Beşiktaş devre arasına 2-0’lık skorla girdi ama, tabelanın hakkını sahada veremedi. İyi oynamamasının bir nedeni, Akhisar’ın istek/inanç/inat göstermemesindendi. Erken yedikleri gol sonrası, işi oluruna-akışına bırakmışlardı. Rakip direnmek istemeyince, Beşiktaş’ın oynama isteği de örselendi.
Maç keyif vermeyen bir tempoya saplanıp kaldı. Oysa maç, gelecek dakikalar için iyi sinyaller veren bazı umutları bünyesinde barındırıyordu. Erken gol, erken tükenişi getirdi.
Aslına bakılırsa; her iki takımın da atak, pozisyon ve yarattığı tehlike sayısı neredeyse eşitti. Benim parmak hesabıma göre; (Ufak tefek denemeler hariç) cidiye alınması gereken ilk yarıdaki şut sayısı, 7-6 gibi az farkla Beşiktaş lehineydi. Dengede sayılırdı... Fark, birisinin bu şutlardaki isabet oranının daha yüksek olmasındandı. Yoksa Beşiktaş, durumu 2-0 yapana kadar aman aman bir şey oynamadı. Talisca’nın başlardaki çalışkanlığı ve rakip savunma için tehdit içeren girişimleri /şutları/golü akılda kaldı..
***
Geçen hafta Tolga’dan dönen topa çabuk yönelmediği ve gole sebep olduğu için eleştirilen Tosiç; bu kez Rodellega’nın neredeyse mutlak olacak golünü akıllı müdahalesi ile önledi.

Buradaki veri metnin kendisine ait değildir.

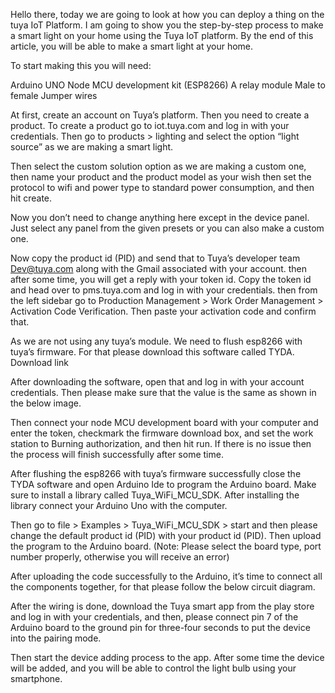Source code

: Hello there, today we are going to look at how you can deploy a thing on the tuya IoT Platform. I am going to show you the step-by-step process to make a smart light on your home using the Tuya IoT platform. By the end of this article, you will be able to make a smart light at your home.

To start making this you will need:

Arduino UNO
Node MCU development kit (ESP8266)
A relay module
Male to female Jumper wires

At first, create an account on Tuya’s platform. Then you need to create a product. To create a product go to iot.tuya.com and log in with your credentials. Then go to products > lighting and select the option “light source” as we are making a smart light.

Then select the custom solution option as we are making a custom one, then name your product and the product model as your wish then set the protocol to wifi and power type to standard power consumption, and then hit create.

Now you don’t need to change anything here except in the device panel. Just select any panel from the given presets or you can also make a custom one.

Now copy the product id (PID) and send that to Tuya’s developer team Dev@tuya.com along with the Gmail associated with your account. then after some time, you will get a reply with your token id. Copy the token id and head over to pms.tuya.com and log in with your credentials. then from the left sidebar go to Production Management > Work Order Management > Activation Code Verification. Then paste your activation code and confirm that.

As we are not using any tuya’s module. We need to flush esp8266 with tuya’s firmware. For that please download this software called TYDA. Download link

After downloading the software, open that and log in with your account credentials. Then please make sure that the value is the same as shown in the below image.

Then connect your node MCU development board with your computer and enter the token, checkmark the firmware download box, and set the work station to Burning authorization, and then hit run. If there is no issue then the process will finish successfully after some time.

After flushing the esp8266 with tuya’s firmware successfully close the TYDA software and open Arduino Ide to program the Arduino board. Make sure to install a library called Tuya_WiFi_MCU_SDK. After installing the library connect your Arduino Uno with the computer.

Then go to file > Examples > Tuya_WiFi_MCU_SDK > start and then please change the default product id (PID) with your product id (PID). Then upload the program to the Arduino board. (Note: Please select the board type, port number properly, otherwise you will receive an error)

After uploading the code successfully to the Arduino, it’s time to connect all the components together, for that please follow the below circuit diagram.

After the wiring is done, download the Tuya smart app from the play store and log in with your credentials, and then, please connect pin 7 of the Arduino board to the ground pin for three-four seconds to put the device into the pairing mode.

Then start the device adding process to the app. After some time the device will be added, and you will be able to control the light bulb using your smartphone.


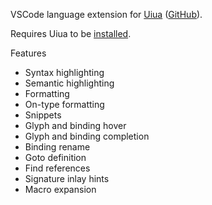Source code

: VSCode language extension for [Uiua](https://uiua.org) ([GitHub](https://github.com/uiua-lang/uiua)).

Requires Uiua to be [installed](https://uiua.org/install).

Features
- Syntax highlighting
- Semantic highlighting
- Formatting
- On-type formatting
- Snippets
- Glyph and binding hover
- Glyph and binding completion
- Binding rename
- Goto definition
- Find references
- Signature inlay hints
- Macro expansion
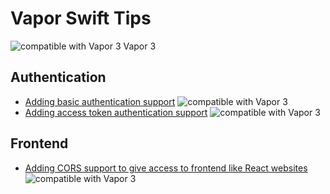 # Vapor Swift Tips

![][image-1] Vapor 3 

## Authentication
- [Adding basic authentication support][2] ![][image-3]
- [Adding access token authentication support][3] ![][image-4]

## Frontend
- [Adding CORS support to give access to frontend like React websites][4] ![][image-5]

[2]:	tips/basic_authentication.md
[3]:	tips/token_auth_using_vapor.md
[4]:	tips/cors_management.md

[image-1]:	tips/img/vapor3_20.jpg "compatible with Vapor 3"
[image-3]:	tips/img/vapor3_20.jpg "compatible with Vapor 3"
[image-4]:	tips/img/vapor3_20.jpg "compatible with Vapor 3"
[image-5]:	tips/img/vapor3_20.jpg "compatible with Vapor 3"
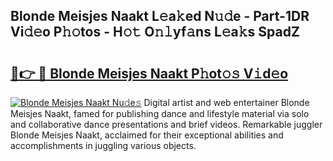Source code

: ## Blonde Meisjes Naakt L𝚎a𝚔ed N𝚞𝚍e - Part-1DR Vi𝚍𝚎o P𝚑𝚘tos - H𝚘𝚝 O𝚗𝚕yf𝚊ns L𝚎a𝚔s SpadZ

# <h2><a href="http://kf9ci2.oniu.top/?m=Blonde+Meisjes+Naakt">🔗👉 🔴 Blonde Meisjes Naakt P𝚑ot𝚘𝚜 V𝚒d𝚎o</a></h2>

[![Blonde Meisjes Naakt Nu𝚍e𝚜](https://i.imgur.com/0qMVB7G.gif)](http://kf9ci2.oniu.top/?m=Blonde+Meisjes+Naakt)
Digital artist and web entertainer Blonde Meisjes Naakt, famed for publishing dance and lifestyle material via solo and collaborative dance presentations and brief videos. Remarkable juggler Blonde Meisjes Naakt, acclaimed for their exceptional abilities and accomplishments in juggling various objects.  
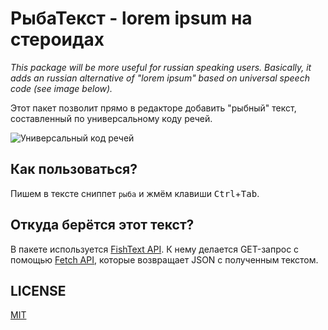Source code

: # РыбаТекст - lorem ipsum на стероидах

*This package will be more useful for russian speaking users. Basically, it adds an russian alternative of "lorem ipsum" based on universal speech code (see image below).*

Этот пакет позволит прямо в редакторе добавить "рыбный" текст, составленный по универсальному коду речей.

![Универсальный код речей](http://apikabu.ru/img/a5ca6d.jpg)

## Как пользоваться?

Пишем в тексте сниппет `рыба` и жмём клавиши <kbd>Ctrl</kbd>+<kbd>Tab</kbd>.

## Откуда берётся этот текст?

В пакете используется [FishText API](http://fish-text.ru/api). К нему делается GET-запрос с помощью [Fetch API](https://developer.mozilla.org/docs/Web/API/Fetch_API), которые возвращает JSON с полученным текстом.

## LICENSE

[MIT](LICENSE.md)
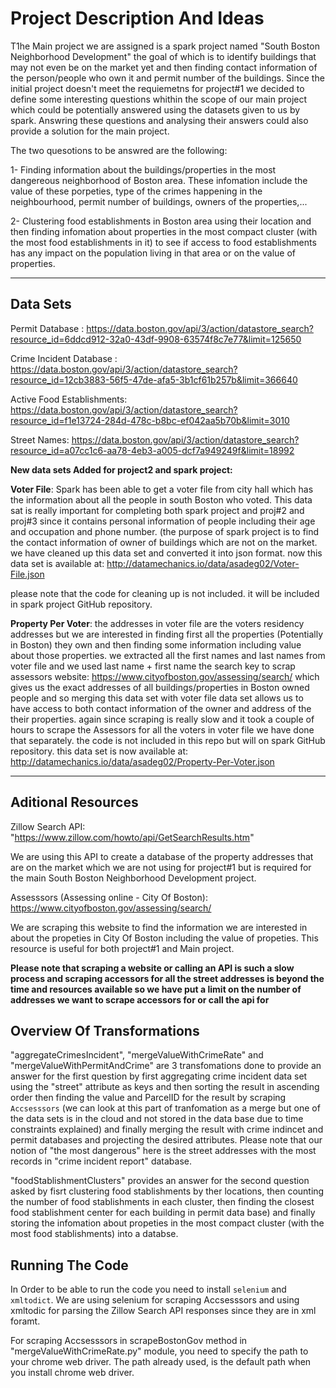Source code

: # Project Description And Ideas 

T1he Main project we are assigned is a spark project named "South Boston Neighborhood Development" the goal of which is to identify buildings that may not even be on the market yet and then finding contact information of the person/people who own it and permit number of the buildings. Since the initial project doesn't meet the requiemetns for project#1 we decided to define some interesting questions whithin the scope of our main project which could be potentially answered using the datasets given to us by spark. Answring these questions and analysing their answers could also provide a solution for the main project. 

The two quesotions to be answred are the following:

1- Finding information about the buildings/properties in the most dangereous neighborhood of Boston area. These infomation include the value of these porpeties, type of the crimes happening in the neighbourhood, permit number of buildings, owners of the properties,...

2- Clustering food establishments in Boston area using their location and then finding infomation about properties in the most compact cluster (with the most food establishments in it) to see if access to food establishments has any impact on the population living in that area or on the value of properties.

---
Data Sets
---

Permit Database : https://data.boston.gov/api/3/action/datastore_search?resource_id=6ddcd912-32a0-43df-9908-63574f8c7e77&limit=125650

Crime Incident Database : https://data.boston.gov/api/3/action/datastore_search?resource_id=12cb3883-56f5-47de-afa5-3b1cf61b257b&limit=366640

Active Food Establishments: https://data.boston.gov/api/3/action/datastore_search?resource_id=f1e13724-284d-478c-b8bc-ef042aa5b70b&limit=3010

Street Names: https://data.boston.gov/api/3/action/datastore_search?resource_id=a07cc1c6-aa78-4eb3-a005-dcf7a949249f&limit=18992

**New data sets Added for project2 and spark project:**

**Voter File**: Spark has been able to get a voter file from city hall which has the information about all the people in south Boston who voted. This data sat is really important for completing both spark project and proj#2 and proj#3 since it contains personal information of people including their age and occupation and phone number. (the purpose of spark project is to find the contact information of owner of buildings which are not on the market. we have cleaned up this data set and converted it into json format. now this data set is available at: http://datamechanics.io/data/asadeg02/Voter-File.json

please note that the code for cleaning up is not included. it will be included in spark project GitHub repository.

**Property Per Voter**: the addresses in voter file are the voters residency addresses but we are interested in finding first all the properties (Potentially in Boston) they own and then finding some information including value about those properties.
we extracted all the first names and last names from voter file and we used last name + first name the search key to scrap assessors website: https://www.cityofboston.gov/assessing/search/ which gives us the exact addresses of all buildings/properties in Boston owned people and so merging this data set with voter file data set allows us to have access to both contact information of the owner and address of the their properties. again since scraping is really slow and it took a couple of hours to scrape the Assessors for all the voters in voter file we have done that separately. the code is not included in this repo but will on spark GitHub repository. this data set is now available at: http://datamechanics.io/data/asadeg02/Property-Per-Voter.json

---
Aditional Resources
---

Zillow Search API: "https://www.zillow.com/howto/api/GetSearchResults.htm"

We are using this API to create a database of the property addresses that are on the market which we are not using for project#1 but is required for the main South Boston Neighborhood Development project. 

Assesssors (Assessing online - City Of Boston): https://www.cityofboston.gov/assessing/search/ 

We are scraping this website to find the information we are interested in about the propeties in City Of Boston including the value of propeties. This resource is useful for both project#1 and Main project.

**Please note that scraping a website or calling an API is such a slow process and scraping accessors for all the street addresses is beyond the time and resources available so we have put a limit on the number of addresses we want to scrape accessors for or call the api for**

## Overview Of Transformations 

"aggregateCrimesIncident", "mergeValueWithCrimeRate" and "mergeValueWithPermitAndCrime" are 3 transfomations done to provide an answer for the first question by first aggregating crime incident data set using the "street" attribute as keys and then sorting the result in ascending order then finding the value and ParcelID for the result by scraping `Accsesssors` (we can look at this part of tranfomation as a merge but one of the data sets is in the cloud and not stored in the data base due to time constraints explained) and finally merging the result with crime indincet and permit databases and projecting the desired attributes. Please note that our notion of "the most dangerous" here is the street addresses with the most records in "crime incident report" database.

"foodStablishmentClusters" provides an answer for the second question asked by fisrt clustering food stablishments by ther locations, then counting the number of food stablishments in each cluster, then finding the closest food stablishment center for each building in permit data base) and finally storing the infomation about propeties in the most compact cluster (with the most food stablishments) into a databse.


## Running The Code

In Order to be able to run the code you need to install `selenium` and `xmltodict`. We are using selenium for scraping Accsesssors and using xmltodic for parsing the Zillow Search API responses since they are in xml foramt.

For scraping Accsesssors in scrapeBostonGov method in "mergeValueWithCrimeRate.py" module, you need to specify the path to your chrome web driver. The path already used, is the default path when you install chrome web driver. 
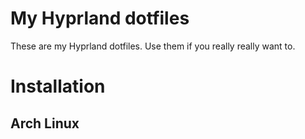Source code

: # My Hyprland dotfiles
These are my Hyprland dotfiles. Use them if you really really want to.

# Installation

## Arch Linux
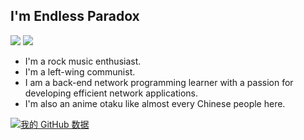 ## I'm Endless Paradox
![](https://img.shields.io/badge/main%20language-c%2B%2B-00599C?logo=c%2B%2B) ![](https://img.shields.io/badge/major-network%20programming-E95420?logo=ubuntu) 

- I'm a rock music enthusiast.
- I'm a left-wing communist.
- I am a back-end network programming learner with a passion for developing efficient network applications.
- I'm also an anime otaku like almost every Chinese people here.

[![我的 GitHub 数据](https://github-readme-stats.vercel.app/api?username=EndlessParadox1&show_icons=true)](https://github.com/EndlessParadox1)
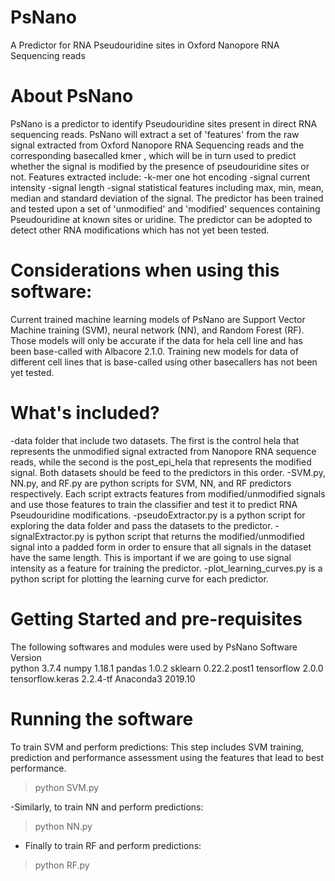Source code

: # PsNano
A Predictor for RNA Pseudouridine sites in Oxford Nanopore RNA Sequencing reads

# About PsNano
PsNano is a predictor to identify Pseudouridine sites present in direct RNA sequencing reads. 
PsNano will extract a set of 'features' from the raw signal extracted from Oxford Nanopore RNA Sequencing reads and the corresponding basecalled kmer , which will be in turn used to predict whether the signal is modified by the presence of pseudouridine sites or not. 
Features extracted include:
-k-mer one hot encoding
-signal current intensity
-signal length
-signal statistical features including max, min, mean, median and standard deviation of the signal.
The predictor has been trained and tested upon a set of 'unmodified' and 'modified' sequences containing Pseudouridine at known sites or uridine. 
The predictor can be adopted to detect other RNA modifications which has not yet been tested.

# Considerations when using this software:
Current trained machine learning models of PsNano are Support Vector Machine training (SVM), neural network (NN), and Random Forest (RF). 
Those models will only be accurate if the data for hela cell line and has been base-called with Albacore 2.1.0.
Training new models for data of different cell lines that is base-called using other basecallers has not been yet tested. 

# What's included?

-data folder that include two datasets. The first is the control hela that represents the unmodified signal extracted from Nanopore RNA sequence reads, while the second is the post_epi_hela that represents the modified signal. Both datasets should be feed to the predictors in this order.
-SVM.py, NN.py, and RF.py  are python scripts for SVM, NN, and RF predictors respectively. Each script extracts features from modified/unmodified signals and use those features to train the classifier and test it to predict RNA Pseudouridine modifications. 
-pseudoExtractor.py is a python script for exploring the data folder and pass the datasets to the predictor. 
-signalExtractor.py is python script that returns the modified/unmodified signal into a padded form in order to ensure that all signals in the dataset have the same length. This is important if we are going to use signal intensity as a feature for training the predictor.
-plot_learning_curves.py is a python script for plotting the learning curve for each predictor.

# Getting Started and pre-requisites

The following softwares and modules were used by PsNano
Software			Version   
python				3.7.4
numpy				1.18.1
pandas				1.0.2
sklearn				0.22.2.post1
tensorflow			2.0.0
tensorflow.keras		2.2.4-tf
Anaconda3 			2019.10

# Running the software
To train SVM and perform predictions:
This step includes SVM training, prediction and performance assessment using the features that lead to best performance.
> python SVM.py 

-Similarly, to train NN and perform predictions:
> python NN.py 

- Finally to train RF and perform predictions:
> python RF.py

Gökhan İnler, orta sahanın derlenip toparlanması ve yönlendirilmesi için iyi niyetle mücadele etti. Sakatlanınca çıktı, Adriano dublörü oldu.
Beşiktaş ikinci yarıyı, 2-0 önde olmanın avantajıyla ve rahatıyla geçiştirerek oynadı. Akhisar bu duraksamadan faydalanmak istese de; maç konsantrasyonu düşük olduğu için, sonuç alamadı. Çok vasat bir maç oldu.